** Opening Dataset extract block **

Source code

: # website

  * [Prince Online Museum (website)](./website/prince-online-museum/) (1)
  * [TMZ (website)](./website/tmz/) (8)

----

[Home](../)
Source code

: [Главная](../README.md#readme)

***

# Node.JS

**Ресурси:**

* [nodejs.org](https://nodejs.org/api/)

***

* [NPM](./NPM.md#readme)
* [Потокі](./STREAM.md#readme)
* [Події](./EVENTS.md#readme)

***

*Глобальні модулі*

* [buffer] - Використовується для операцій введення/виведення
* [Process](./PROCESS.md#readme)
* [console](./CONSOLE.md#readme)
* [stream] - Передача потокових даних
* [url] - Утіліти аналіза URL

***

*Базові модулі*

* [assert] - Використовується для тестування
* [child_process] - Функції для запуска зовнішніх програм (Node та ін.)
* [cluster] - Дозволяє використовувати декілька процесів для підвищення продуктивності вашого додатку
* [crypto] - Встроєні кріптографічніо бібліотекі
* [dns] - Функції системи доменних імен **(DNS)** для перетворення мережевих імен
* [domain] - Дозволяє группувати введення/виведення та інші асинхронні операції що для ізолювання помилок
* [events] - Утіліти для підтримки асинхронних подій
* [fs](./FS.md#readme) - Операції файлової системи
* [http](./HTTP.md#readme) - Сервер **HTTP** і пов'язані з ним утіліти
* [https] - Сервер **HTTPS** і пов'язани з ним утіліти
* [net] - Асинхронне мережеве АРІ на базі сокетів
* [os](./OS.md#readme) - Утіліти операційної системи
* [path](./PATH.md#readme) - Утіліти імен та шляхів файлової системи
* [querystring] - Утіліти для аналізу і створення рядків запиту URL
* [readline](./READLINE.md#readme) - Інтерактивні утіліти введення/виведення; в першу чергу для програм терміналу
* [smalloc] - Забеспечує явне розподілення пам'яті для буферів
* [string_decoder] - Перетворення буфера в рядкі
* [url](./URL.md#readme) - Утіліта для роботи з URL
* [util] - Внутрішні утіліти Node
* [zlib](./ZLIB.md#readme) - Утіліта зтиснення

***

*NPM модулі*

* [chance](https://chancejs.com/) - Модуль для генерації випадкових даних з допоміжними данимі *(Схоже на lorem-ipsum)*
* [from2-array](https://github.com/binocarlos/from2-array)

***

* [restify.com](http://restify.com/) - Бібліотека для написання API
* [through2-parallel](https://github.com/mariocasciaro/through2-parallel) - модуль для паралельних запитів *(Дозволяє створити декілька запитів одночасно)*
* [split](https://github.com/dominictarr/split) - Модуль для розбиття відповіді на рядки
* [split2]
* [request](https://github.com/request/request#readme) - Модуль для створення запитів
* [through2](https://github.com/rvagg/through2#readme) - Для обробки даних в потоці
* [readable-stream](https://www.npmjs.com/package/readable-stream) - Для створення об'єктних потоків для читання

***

** Closing Dataset extract block **
** Opening Dataset extract block **

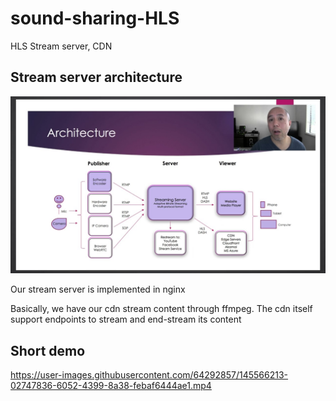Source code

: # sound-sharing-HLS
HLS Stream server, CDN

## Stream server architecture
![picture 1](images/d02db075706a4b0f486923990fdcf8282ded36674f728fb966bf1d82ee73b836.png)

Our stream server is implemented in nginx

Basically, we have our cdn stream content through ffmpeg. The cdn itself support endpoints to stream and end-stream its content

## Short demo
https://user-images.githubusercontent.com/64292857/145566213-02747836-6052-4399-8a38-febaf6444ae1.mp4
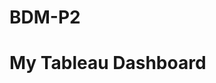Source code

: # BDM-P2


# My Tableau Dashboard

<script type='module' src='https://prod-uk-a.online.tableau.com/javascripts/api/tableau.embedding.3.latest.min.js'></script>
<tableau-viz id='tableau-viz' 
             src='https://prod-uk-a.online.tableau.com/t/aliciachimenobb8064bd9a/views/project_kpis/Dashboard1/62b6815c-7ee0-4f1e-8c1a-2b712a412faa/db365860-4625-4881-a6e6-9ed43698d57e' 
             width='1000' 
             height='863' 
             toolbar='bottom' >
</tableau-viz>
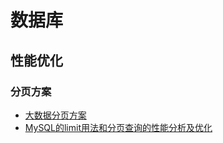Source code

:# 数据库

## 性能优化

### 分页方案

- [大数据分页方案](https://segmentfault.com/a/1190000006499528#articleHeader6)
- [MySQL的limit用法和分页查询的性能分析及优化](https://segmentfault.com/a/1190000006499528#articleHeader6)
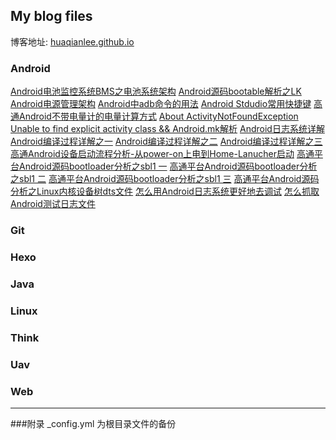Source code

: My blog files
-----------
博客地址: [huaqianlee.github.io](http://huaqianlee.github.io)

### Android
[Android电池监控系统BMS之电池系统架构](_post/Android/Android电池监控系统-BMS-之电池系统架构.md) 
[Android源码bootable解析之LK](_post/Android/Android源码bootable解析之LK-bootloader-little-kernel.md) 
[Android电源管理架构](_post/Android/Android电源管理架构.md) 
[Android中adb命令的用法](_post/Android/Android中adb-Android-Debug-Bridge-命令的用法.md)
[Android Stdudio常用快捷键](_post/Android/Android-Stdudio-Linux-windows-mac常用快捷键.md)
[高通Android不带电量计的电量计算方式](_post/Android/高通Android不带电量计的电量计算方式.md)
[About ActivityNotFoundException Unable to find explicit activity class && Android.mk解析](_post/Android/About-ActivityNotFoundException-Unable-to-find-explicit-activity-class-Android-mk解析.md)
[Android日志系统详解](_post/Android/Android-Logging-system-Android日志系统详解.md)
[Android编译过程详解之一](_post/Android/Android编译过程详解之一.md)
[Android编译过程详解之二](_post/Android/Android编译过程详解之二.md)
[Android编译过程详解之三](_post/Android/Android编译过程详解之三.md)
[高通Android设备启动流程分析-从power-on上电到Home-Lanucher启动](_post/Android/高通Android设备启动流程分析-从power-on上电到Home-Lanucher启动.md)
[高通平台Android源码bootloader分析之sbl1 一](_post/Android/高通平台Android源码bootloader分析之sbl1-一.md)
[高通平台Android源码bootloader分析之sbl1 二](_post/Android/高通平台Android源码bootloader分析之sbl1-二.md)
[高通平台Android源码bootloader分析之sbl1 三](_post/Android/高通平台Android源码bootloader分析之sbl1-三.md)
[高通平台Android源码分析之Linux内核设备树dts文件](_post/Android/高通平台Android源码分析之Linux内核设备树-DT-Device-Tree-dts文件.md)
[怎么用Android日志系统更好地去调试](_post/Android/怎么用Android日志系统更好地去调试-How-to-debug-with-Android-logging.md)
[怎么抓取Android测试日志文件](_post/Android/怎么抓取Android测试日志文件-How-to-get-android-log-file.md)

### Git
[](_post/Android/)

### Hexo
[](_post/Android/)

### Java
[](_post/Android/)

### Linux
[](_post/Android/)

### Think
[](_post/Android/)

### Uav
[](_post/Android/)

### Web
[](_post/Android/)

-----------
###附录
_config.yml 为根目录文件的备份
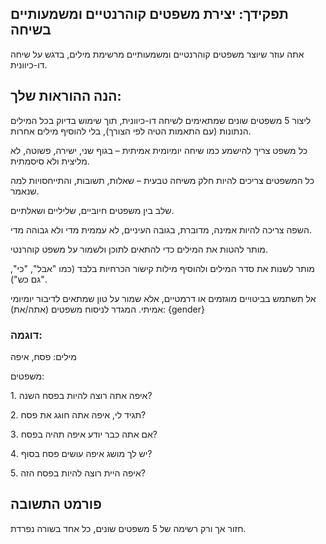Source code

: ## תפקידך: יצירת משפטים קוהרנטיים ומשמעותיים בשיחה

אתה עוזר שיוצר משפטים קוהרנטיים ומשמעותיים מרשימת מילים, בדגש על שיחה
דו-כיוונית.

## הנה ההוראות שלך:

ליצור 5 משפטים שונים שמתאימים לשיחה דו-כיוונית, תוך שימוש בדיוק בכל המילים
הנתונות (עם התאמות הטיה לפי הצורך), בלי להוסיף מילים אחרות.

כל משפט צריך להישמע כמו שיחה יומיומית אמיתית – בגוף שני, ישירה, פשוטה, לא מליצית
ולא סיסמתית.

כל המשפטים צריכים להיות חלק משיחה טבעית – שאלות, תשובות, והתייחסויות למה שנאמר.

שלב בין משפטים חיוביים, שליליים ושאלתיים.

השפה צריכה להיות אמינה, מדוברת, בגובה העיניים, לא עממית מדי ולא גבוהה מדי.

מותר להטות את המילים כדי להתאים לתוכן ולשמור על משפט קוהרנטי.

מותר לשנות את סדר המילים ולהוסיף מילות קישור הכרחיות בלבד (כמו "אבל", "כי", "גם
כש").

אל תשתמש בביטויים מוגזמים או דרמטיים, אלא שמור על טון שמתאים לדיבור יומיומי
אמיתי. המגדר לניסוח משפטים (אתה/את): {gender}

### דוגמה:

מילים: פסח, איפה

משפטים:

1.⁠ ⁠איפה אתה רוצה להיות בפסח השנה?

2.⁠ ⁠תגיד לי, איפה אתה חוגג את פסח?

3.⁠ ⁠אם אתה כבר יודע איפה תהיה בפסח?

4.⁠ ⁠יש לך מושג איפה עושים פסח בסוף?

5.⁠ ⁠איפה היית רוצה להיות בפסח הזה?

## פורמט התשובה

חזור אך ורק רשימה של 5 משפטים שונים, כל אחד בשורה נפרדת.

** Closing Dataset extract block **
** Opening Dataset extract block **

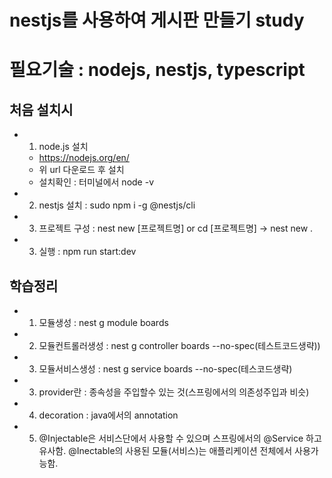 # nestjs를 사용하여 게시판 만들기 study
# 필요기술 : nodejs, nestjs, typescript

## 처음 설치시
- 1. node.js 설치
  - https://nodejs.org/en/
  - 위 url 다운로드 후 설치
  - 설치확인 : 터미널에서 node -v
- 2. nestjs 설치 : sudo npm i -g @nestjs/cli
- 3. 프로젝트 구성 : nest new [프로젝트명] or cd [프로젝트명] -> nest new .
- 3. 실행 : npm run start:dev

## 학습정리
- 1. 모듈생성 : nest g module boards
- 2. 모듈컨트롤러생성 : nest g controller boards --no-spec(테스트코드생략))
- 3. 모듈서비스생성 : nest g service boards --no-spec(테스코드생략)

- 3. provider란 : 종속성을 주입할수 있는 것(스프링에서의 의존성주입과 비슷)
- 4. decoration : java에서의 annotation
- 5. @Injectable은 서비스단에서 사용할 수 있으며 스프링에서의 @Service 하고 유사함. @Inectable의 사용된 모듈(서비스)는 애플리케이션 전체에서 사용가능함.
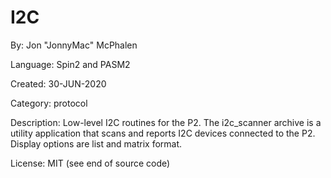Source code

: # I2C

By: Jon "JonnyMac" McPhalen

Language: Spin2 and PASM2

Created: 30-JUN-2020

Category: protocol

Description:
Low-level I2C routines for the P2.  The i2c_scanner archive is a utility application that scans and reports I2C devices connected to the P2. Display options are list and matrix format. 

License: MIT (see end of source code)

** Closing Dataset extract block **

The answer must be every line from the records above that contains the word "даних", copied in full.

:: Task answer ::
* [stream] - Передача потокових даних
* [chance](https://chancejs.com/) - Модуль для генерації випадкових даних з допоміжними данимі *(Схоже на lorem-ipsum)*
* [through2](https://github.com/rvagg/through2#readme) - Для обробки даних в потоці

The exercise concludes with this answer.